How Jakob Dylan and Former Capitol CEO Andrew Slater Are Bringing Laurel Canyon Back to Life

Jakob Dylan and Tom Petty
Courtesy of Greenwich Entertainment

Jakob Dylan (left) and Tom Petty in Echo In The Canyon.

Former Capitol Records CEO Andrew Slater was in the midst of figuring out what to do next with his life when he and Wallflowers frontman Jakob Dylan watched Jacques Demy’s 1969 film Model Shop. Slater’s tenure with Capitol had ended a few years earlier; Dylan, whom Slater once had managed, had just wrapped an album cycle. As they took in the beautifully shot streets of Los Angeles flashing by onscreen, Slater says, “It inspired us to go back to that time and look at the records” born out of the ultra-fertile Laurel Canyon folk scene. What began as a 2015 tribute concert to the Canyon’s artists and their music soon evolved into a recording project and ultimately a documentary, Echo in the Canyon (out May 24). Directed by Slater and anchored by Dylan’s candid interviews with a long list of stars who shaped the Canyon’s mythic aura -- including Brian Wilson, Michelle Phillips and Stephen Stills -- the film expertly weaves together archival footage and performances by artists like Beck and Fiona Apple, who contextualize the scene’s enduring legacy.

How did you guys nab such an impressive list of artists?

Dylan: Eric Clapton was the first person we sat with. Once Eric Clapton says yes, it becomes easier to approach other people. But when pitching the people in this film -- all people we knew one way or another -- we would send a bit of footage to show them that it was a real project and that we were going to respect them. We just wanted them to talk about whatever they wanted to recall about that time.

Andy, was it challenging to direct for the first time?

Slater: It took everything I’ve learned my whole life to try to do this. I was a creative director at a management company in the ’80s. I hired [David] Fincher to do one of his first videos. You have to know cameras and lighting, and to script something, you have to be a writer -- I started out as a journalist. [I also] understood the beauty of the rooms that we were shooting in because I’d been in them.

Michael Zorn/Asbury Park Music and Film Festival
With Slater at an April screening of the film. 

The locations and recording studios create such a vivid sense of place.

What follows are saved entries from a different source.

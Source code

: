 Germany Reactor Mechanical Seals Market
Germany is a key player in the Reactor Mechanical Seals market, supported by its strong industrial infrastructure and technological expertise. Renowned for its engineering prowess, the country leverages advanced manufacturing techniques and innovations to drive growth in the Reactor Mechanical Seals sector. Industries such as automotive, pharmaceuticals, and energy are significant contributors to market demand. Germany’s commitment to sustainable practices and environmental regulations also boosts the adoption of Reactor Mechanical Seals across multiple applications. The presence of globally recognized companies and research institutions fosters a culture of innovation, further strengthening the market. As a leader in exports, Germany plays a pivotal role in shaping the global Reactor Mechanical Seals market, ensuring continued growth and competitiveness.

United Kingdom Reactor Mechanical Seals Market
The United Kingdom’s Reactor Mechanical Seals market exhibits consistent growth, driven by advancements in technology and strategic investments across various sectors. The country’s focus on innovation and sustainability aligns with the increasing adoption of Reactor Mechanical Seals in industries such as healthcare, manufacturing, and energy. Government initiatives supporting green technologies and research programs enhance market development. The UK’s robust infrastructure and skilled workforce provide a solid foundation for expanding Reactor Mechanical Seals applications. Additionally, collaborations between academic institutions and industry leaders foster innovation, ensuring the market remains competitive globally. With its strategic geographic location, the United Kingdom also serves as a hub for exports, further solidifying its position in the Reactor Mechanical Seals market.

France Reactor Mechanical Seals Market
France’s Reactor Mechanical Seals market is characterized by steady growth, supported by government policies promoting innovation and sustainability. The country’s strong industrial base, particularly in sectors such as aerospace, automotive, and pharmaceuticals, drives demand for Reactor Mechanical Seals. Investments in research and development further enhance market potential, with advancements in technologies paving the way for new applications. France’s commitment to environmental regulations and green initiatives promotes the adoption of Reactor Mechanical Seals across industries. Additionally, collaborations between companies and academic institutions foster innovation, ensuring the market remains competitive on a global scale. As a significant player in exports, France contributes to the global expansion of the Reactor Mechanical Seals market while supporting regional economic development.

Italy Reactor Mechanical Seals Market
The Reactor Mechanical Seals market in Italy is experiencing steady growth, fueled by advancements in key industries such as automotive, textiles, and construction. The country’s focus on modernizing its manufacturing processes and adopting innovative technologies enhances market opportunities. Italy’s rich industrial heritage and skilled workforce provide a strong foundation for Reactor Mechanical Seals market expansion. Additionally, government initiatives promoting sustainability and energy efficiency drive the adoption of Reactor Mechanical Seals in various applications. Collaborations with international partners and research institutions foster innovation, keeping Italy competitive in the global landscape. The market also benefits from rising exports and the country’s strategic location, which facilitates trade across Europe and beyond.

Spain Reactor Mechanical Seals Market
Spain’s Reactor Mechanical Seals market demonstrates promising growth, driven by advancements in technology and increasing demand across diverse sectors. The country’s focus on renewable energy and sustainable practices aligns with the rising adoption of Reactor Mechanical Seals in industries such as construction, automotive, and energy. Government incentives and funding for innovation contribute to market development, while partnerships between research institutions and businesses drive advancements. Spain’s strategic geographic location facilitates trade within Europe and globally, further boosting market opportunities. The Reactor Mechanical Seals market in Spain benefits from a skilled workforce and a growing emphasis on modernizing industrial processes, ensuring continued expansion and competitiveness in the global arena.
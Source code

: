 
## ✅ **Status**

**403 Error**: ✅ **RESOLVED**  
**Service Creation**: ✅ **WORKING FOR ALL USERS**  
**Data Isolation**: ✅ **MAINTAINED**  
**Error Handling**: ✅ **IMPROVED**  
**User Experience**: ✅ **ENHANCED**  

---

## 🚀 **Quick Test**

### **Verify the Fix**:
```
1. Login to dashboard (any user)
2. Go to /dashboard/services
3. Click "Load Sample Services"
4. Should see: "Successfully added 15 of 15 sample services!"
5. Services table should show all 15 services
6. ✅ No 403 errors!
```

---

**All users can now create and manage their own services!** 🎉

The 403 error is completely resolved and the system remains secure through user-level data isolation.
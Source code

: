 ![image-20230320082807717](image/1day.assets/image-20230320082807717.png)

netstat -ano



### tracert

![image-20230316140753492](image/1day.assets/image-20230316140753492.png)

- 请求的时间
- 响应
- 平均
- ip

Slater: Most of the documentarians that cover this type of subject shoot iconic guys with a C300 [camera] and a plant behind their head. So I thought, “If I’m getting the opportunity to do this, I’m not showing up at a guy’s house and having a plant behind his head.”

Dylan: You sound like you have a big issue with plants.

Slater: Well, when you see John Sebastian in Greenwich Village and then we’re in California with Jackson Browne shot at a beautiful house in Laurel Canyon -- it draws people into California in a subtle way. You can’t really bring people there unless you show it to them.

As a former executive, what’s your take on the influx of music movies being made now?

Slater: Anytime there’s something made with the moving image and music that’s done well, it’s good for the culture. The alchemy that was created when The Beatles were on the screen in A Hard Day’s Night is what set in motion a generation of artists. And when I saw Help! and Don’t Look Back, Woodstock and Monterey Pop, my DNA forever changed in that moment in the theater.